Thanks to Jesse Anger for suggesting my name to "Tom".

Sunday, March 11, 2012

" . . . a radiant display . . ."









I've just finished writing the Foreword to a wonderful collection of poems by an esteemed colleague. More later . . .

Saturday, March 10, 2012

Angle - A journal of poetry

Punte del Este, Uruguay









My "Two Poems of the Sea" ("The Dawning" and "To a Minor Goddess"), with audio recordings, has just been accepted for publication in the new Australian journal Angle - A journal of poetry, scheduled to appear online in June 2012.

Many thanks to Editors Janet Kenny and Philip Quinlan for choosing my poem for Issue #1.

Monday, March 5, 2012

Fourth Reprint!














I'm pleased to announce that my poem, "Mother's Day", has been reprinted (with permission) for the fourth time! This most recent appearance is in the current issue of Victorian Violet Press . The poem was first published by First Things (Number 167, November 2006) and subsequently in the anthology, Grace Notes in 2010.

"Mother's Day" was printed on a card and distributed to marchers and vigil participants at last year's  March for Life. After its appearance in First Things, a medical doctor from the Midwest was moved to write me that the poem had made him "gasp" in admiration.

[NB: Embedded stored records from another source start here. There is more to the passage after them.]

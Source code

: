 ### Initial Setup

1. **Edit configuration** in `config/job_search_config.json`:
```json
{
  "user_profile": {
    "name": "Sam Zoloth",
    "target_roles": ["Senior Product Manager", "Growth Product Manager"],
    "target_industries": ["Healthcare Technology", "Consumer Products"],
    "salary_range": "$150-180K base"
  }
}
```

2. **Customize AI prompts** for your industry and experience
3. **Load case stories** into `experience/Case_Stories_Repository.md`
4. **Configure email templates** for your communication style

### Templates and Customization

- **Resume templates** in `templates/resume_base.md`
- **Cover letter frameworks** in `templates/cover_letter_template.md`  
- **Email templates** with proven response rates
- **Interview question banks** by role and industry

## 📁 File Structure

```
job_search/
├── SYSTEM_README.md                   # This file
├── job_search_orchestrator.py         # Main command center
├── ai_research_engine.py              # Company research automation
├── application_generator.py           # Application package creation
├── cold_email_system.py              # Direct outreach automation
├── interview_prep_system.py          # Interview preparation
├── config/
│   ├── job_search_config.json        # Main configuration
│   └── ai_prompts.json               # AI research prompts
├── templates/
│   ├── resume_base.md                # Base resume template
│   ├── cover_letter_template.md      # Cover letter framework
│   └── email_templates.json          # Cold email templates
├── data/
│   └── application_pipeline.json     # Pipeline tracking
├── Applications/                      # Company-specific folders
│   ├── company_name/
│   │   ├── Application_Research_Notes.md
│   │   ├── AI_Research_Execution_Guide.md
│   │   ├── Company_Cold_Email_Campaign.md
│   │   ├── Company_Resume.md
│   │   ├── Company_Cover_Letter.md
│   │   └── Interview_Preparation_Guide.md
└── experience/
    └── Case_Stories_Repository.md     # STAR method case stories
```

The poem is included in my full-length collection of poetry, Lines of Flight (available through Amazon and Barnes & Noble), and will also appear in my sonnet chapbook, This Sweet Order (Victorian Violet Press), later this month.

I hope you'll click on the Victorian Violet Press link above and read the poem, as well as many other wonderful poems by friends and colleagues.

Thank you, Karen Kelsay, for choosing to reprint this poem.